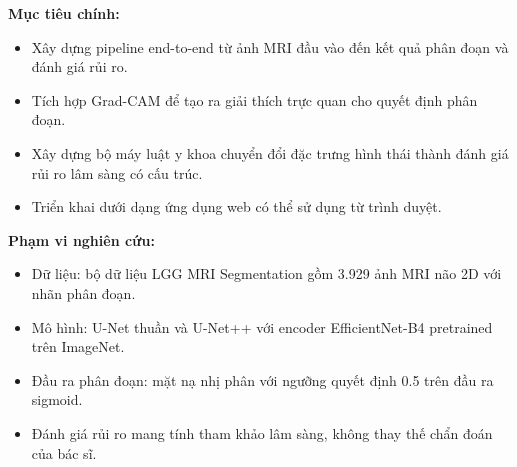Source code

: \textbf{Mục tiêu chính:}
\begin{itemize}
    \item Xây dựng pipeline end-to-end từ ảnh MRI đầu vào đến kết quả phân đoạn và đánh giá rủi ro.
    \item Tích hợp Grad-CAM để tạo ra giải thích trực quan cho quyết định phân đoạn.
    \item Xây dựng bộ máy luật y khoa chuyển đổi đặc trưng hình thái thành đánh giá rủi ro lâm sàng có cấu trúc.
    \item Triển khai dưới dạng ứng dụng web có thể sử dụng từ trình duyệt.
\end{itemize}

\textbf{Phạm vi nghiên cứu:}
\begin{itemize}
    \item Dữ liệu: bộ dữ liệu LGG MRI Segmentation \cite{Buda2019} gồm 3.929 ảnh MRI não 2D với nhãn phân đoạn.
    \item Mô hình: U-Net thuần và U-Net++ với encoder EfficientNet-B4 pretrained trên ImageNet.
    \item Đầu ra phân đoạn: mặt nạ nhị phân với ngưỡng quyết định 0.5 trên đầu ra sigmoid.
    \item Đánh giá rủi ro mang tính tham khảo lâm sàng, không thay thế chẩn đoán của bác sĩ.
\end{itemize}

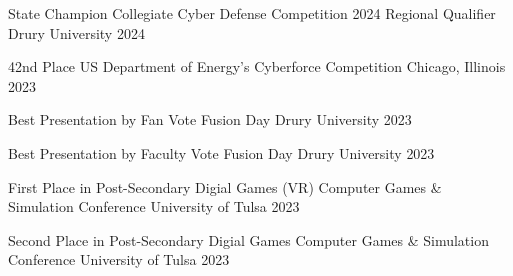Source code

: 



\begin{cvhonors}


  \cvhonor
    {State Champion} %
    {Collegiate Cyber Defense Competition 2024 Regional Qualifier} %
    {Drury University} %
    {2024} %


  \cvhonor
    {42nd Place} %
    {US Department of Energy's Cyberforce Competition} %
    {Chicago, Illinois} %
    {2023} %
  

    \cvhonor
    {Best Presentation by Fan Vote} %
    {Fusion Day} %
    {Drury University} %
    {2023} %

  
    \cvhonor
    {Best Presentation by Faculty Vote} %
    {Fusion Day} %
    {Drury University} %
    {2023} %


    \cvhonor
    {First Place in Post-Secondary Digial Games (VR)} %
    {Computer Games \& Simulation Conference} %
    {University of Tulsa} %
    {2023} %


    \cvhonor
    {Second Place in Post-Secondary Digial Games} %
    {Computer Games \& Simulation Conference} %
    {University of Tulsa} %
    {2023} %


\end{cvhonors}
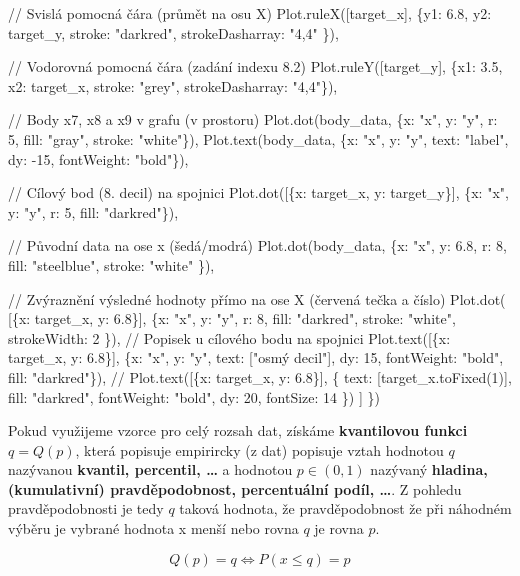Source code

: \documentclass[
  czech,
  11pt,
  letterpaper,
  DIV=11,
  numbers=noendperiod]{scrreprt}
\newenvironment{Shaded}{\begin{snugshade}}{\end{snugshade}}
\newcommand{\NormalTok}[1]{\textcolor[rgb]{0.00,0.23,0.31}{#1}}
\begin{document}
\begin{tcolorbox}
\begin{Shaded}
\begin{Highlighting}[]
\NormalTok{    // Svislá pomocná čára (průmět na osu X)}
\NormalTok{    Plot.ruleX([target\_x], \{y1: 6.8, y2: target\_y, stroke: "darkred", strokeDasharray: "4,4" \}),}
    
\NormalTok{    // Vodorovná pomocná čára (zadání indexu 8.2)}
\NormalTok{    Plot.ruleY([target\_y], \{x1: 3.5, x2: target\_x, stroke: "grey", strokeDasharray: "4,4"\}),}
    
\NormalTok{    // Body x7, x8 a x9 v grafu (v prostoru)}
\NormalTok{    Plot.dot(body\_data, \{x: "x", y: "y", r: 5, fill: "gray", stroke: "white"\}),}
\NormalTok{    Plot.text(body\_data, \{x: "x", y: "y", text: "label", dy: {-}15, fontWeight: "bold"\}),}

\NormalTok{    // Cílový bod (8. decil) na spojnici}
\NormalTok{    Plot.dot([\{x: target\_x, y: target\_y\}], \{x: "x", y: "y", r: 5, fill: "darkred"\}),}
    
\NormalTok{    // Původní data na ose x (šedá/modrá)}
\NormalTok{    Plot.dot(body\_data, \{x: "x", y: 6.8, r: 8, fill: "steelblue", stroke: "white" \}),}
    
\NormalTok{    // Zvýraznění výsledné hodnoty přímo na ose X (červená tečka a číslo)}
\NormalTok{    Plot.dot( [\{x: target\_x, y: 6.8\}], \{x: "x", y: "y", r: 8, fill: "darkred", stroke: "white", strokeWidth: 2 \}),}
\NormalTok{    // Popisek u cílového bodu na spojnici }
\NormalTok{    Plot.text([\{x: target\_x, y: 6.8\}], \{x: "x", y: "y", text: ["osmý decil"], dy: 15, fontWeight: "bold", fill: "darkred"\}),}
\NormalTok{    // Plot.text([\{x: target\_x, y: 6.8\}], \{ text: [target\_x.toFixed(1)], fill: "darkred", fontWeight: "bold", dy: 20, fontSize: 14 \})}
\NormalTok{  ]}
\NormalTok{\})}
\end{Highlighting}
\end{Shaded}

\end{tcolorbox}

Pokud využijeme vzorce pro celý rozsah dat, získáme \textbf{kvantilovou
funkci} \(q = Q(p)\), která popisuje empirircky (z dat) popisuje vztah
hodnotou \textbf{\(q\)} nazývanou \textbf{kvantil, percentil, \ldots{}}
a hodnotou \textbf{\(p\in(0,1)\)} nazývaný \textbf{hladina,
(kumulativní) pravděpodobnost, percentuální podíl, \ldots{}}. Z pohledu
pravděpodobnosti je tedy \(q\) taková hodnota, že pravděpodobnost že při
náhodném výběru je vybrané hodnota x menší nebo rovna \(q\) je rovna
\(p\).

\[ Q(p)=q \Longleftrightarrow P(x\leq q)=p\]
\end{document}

+ + +

Retype all the data exactly; skip the pictures.

__Answer for the task__
Source code

: \textbf{Mục tiêu chính:}
\begin{itemize}
    \item Xây dựng pipeline end-to-end từ ảnh MRI đầu vào đến kết quả phân đoạn và đánh giá rủi ro.
    \item Tích hợp Grad-CAM để tạo ra giải thích trực quan cho quyết định phân đoạn.
    \item Xây dựng bộ máy luật y khoa chuyển đổi đặc trưng hình thái thành đánh giá rủi ro lâm sàng có cấu trúc.
    \item Triển khai dưới dạng ứng dụng web có thể sử dụng từ trình duyệt.
\end{itemize}

\textbf{Phạm vi nghiên cứu:}
\begin{itemize}
    \item Dữ liệu: bộ dữ liệu LGG MRI Segmentation \cite{Buda2019} gồm 3.929 ảnh MRI não 2D với nhãn phân đoạn.
    \item Mô hình: U-Net thuần và U-Net++ với encoder EfficientNet-B4 pretrained trên ImageNet.
    \item Đầu ra phân đoạn: mặt nạ nhị phân với ngưỡng quyết định 0.5 trên đầu ra sigmoid.
    \item Đánh giá rủi ro mang tính tham khảo lâm sàng, không thay thế chẩn đoán của bác sĩ.
\end{itemize}

Source code

: 



\begin{cvhonors}


  \cvhonor
    {State Champion} %
    {Collegiate Cyber Defense Competition 2024 Regional Qualifier} %
    {Drury University} %
    {2024} %


  \cvhonor
    {42nd Place} %
    {US Department of Energy's Cyberforce Competition} %
    {Chicago, Illinois} %
    {2023} %
  

    \cvhonor
    {Best Presentation by Fan Vote} %
    {Fusion Day} %
    {Drury University} %
    {2023} %

  
    \cvhonor
    {Best Presentation by Faculty Vote} %
    {Fusion Day} %
    {Drury University} %
    {2023} %


    \cvhonor
    {First Place in Post-Secondary Digial Games (VR)} %
    {Computer Games \& Simulation Conference} %
    {University of Tulsa} %
    {2023} %


    \cvhonor
    {Second Place in Post-Secondary Digial Games} %
    {Computer Games \& Simulation Conference} %
    {University of Tulsa} %
    {2023} %


\end{cvhonors}
Source code

: \documentclass[
  czech,
  11pt,
  letterpaper,
  DIV=11,
  numbers=noendperiod]{scrreprt}
\newenvironment{Shaded}{\begin{snugshade}}{\end{snugshade}}
\newcommand{\NormalTok}[1]{\textcolor[rgb]{0.00,0.23,0.31}{#1}}
\begin{document}
\begin{tcolorbox}
\begin{Shaded}
\begin{Highlighting}[]
\NormalTok{    // Svislá pomocná čára (průmět na osu X)}
\NormalTok{    Plot.ruleX([target\_x], \{y1: 6.8, y2: target\_y, stroke: "darkred", strokeDasharray: "4,4" \}),}
    
\NormalTok{    // Vodorovná pomocná čára (zadání indexu 8.2)}
\NormalTok{    Plot.ruleY([target\_y], \{x1: 3.5, x2: target\_x, stroke: "grey", strokeDasharray: "4,4"\}),}
    
\NormalTok{    // Body x7, x8 a x9 v grafu (v prostoru)}
\NormalTok{    Plot.dot(body\_data, \{x: "x", y: "y", r: 5, fill: "gray", stroke: "white"\}),}
\NormalTok{    Plot.text(body\_data, \{x: "x", y: "y", text: "label", dy: {-}15, fontWeight: "bold"\}),}

\NormalTok{    // Cílový bod (8. decil) na spojnici}
\NormalTok{    Plot.dot([\{x: target\_x, y: target\_y\}], \{x: "x", y: "y", r: 5, fill: "darkred"\}),}
    
\NormalTok{    // Původní data na ose x (šedá/modrá)}
\NormalTok{    Plot.dot(body\_data, \{x: "x", y: 6.8, r: 8, fill: "steelblue", stroke: "white" \}),}
    
\NormalTok{    // Zvýraznění výsledné hodnoty přímo na ose X (červená tečka a číslo)}
\NormalTok{    Plot.dot( [\{x: target\_x, y: 6.8\}], \{x: "x", y: "y", r: 8, fill: "darkred", stroke: "white", strokeWidth: 2 \}),}
\NormalTok{    // Popisek u cílového bodu na spojnici }
\NormalTok{    Plot.text([\{x: target\_x, y: 6.8\}], \{x: "x", y: "y", text: ["osmý decil"], dy: 15, fontWeight: "bold", fill: "darkred"\}),}
\NormalTok{    // Plot.text([\{x: target\_x, y: 6.8\}], \{ text: [target\_x.toFixed(1)], fill: "darkred", fontWeight: "bold", dy: 20, fontSize: 14 \})}
\NormalTok{  ]}
\NormalTok{\})}
\end{Highlighting}
\end{Shaded}

\end{tcolorbox}

Pokud využijeme vzorce pro celý rozsah dat, získáme \textbf{kvantilovou
funkci} \(q = Q(p)\), která popisuje empirircky (z dat) popisuje vztah
hodnotou \textbf{\(q\)} nazývanou \textbf{kvantil, percentil, \ldots{}}
a hodnotou \textbf{\(p\in(0,1)\)} nazývaný \textbf{hladina,
(kumulativní) pravděpodobnost, percentuální podíl, \ldots{}}. Z pohledu
pravděpodobnosti je tedy \(q\) taková hodnota, že pravděpodobnost že při
náhodném výběru je vybrané hodnota x menší nebo rovna \(q\) je rovna
\(p\).

\[ Q(p)=q \Longleftrightarrow P(x\leq q)=p\]
\end{document}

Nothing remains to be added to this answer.